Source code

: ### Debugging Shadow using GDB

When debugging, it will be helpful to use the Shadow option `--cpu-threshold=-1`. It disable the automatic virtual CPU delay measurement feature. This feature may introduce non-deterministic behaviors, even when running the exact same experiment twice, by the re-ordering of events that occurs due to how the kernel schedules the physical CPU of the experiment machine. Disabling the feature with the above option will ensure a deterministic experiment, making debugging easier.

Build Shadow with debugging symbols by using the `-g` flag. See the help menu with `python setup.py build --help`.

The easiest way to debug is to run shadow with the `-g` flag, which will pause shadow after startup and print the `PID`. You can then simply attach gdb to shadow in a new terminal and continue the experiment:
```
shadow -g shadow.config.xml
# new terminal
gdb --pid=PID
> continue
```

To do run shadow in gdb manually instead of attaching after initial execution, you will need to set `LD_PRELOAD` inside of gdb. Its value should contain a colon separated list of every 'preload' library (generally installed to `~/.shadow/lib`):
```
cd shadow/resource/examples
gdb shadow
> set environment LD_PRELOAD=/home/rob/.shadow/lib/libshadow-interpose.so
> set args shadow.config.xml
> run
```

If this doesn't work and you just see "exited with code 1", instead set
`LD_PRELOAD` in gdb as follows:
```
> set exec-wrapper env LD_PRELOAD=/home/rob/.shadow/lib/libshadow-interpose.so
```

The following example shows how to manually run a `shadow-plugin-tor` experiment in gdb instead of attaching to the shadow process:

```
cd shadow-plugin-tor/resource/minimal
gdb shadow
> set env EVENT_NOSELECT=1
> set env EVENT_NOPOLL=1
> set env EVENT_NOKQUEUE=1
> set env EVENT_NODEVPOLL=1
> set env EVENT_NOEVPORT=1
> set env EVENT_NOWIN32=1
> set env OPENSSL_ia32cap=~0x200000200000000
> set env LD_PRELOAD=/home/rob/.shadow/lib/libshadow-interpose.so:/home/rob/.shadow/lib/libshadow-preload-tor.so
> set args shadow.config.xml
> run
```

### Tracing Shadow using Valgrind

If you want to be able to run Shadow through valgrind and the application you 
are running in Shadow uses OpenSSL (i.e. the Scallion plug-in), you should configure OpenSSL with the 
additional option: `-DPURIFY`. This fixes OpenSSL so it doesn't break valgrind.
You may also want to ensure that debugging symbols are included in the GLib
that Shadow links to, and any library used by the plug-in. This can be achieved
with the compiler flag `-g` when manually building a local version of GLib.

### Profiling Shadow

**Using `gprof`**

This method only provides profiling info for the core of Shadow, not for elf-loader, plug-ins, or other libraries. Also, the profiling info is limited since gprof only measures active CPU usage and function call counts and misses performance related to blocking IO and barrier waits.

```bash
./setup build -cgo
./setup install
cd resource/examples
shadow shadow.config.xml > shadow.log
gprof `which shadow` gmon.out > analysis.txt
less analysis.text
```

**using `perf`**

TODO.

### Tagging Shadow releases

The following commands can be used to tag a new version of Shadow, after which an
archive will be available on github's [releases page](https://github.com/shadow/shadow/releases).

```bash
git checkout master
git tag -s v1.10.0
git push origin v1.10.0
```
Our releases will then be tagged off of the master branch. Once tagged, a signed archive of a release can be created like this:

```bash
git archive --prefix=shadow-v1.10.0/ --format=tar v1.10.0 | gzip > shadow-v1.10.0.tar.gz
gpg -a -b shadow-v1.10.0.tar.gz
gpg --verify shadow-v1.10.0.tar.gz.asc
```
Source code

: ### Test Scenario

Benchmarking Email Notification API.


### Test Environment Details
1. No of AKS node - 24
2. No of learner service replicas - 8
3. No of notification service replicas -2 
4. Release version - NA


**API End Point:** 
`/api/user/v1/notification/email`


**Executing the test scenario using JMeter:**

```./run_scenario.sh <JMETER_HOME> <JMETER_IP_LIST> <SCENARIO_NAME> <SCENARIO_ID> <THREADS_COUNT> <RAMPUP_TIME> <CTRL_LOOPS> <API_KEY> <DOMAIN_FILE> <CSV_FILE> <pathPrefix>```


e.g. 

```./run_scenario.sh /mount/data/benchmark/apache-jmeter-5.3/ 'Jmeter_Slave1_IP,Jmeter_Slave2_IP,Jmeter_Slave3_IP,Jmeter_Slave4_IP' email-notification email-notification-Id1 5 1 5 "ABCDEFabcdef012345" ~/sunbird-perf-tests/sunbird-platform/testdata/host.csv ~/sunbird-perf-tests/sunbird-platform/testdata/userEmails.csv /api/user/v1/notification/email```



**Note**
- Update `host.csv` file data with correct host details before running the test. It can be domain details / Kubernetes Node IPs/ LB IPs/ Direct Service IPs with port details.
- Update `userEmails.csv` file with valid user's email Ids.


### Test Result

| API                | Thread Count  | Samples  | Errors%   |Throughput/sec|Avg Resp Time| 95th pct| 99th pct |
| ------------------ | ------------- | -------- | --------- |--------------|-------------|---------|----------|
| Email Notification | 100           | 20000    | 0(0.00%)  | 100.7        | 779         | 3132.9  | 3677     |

_ _ _ _ _ _ _

» Required work
In the listing above, locate the line containing "archive will be" and the line containing "with port details.". Transcribe those two lines and everything between them, exactly as written.

» Solution below
archive will be available on github's [releases page](https://github.com/shadow/shadow/releases).

```bash
git checkout master
git tag -s v1.10.0
git push origin v1.10.0
```
Our releases will then be tagged off of the master branch. Once tagged, a signed archive of a release can be created like this:

```bash
git archive --prefix=shadow-v1.10.0/ --format=tar v1.10.0 | gzip > shadow-v1.10.0.tar.gz
gpg -a -b shadow-v1.10.0.tar.gz
gpg --verify shadow-v1.10.0.tar.gz.asc
```
Source code

: ### Test Scenario

Benchmarking Email Notification API.


### Test Environment Details
1. No of AKS node - 24
2. No of learner service replicas - 8
3. No of notification service replicas -2 
4. Release version - NA


**API End Point:** 
`/api/user/v1/notification/email`


**Executing the test scenario using JMeter:**

```./run_scenario.sh <JMETER_HOME> <JMETER_IP_LIST> <SCENARIO_NAME> <SCENARIO_ID> <THREADS_COUNT> <RAMPUP_TIME> <CTRL_LOOPS> <API_KEY> <DOMAIN_FILE> <CSV_FILE> <pathPrefix>```


e.g. 

```./run_scenario.sh /mount/data/benchmark/apache-jmeter-5.3/ 'Jmeter_Slave1_IP,Jmeter_Slave2_IP,Jmeter_Slave3_IP,Jmeter_Slave4_IP' email-notification email-notification-Id1 5 1 5 "ABCDEFabcdef012345" ~/sunbird-perf-tests/sunbird-platform/testdata/host.csv ~/sunbird-perf-tests/sunbird-platform/testdata/userEmails.csv /api/user/v1/notification/email```



**Note**
- Update `host.csv` file data with correct host details before running the test. It can be domain details / Kubernetes Node IPs/ LB IPs/ Direct Service IPs with port details.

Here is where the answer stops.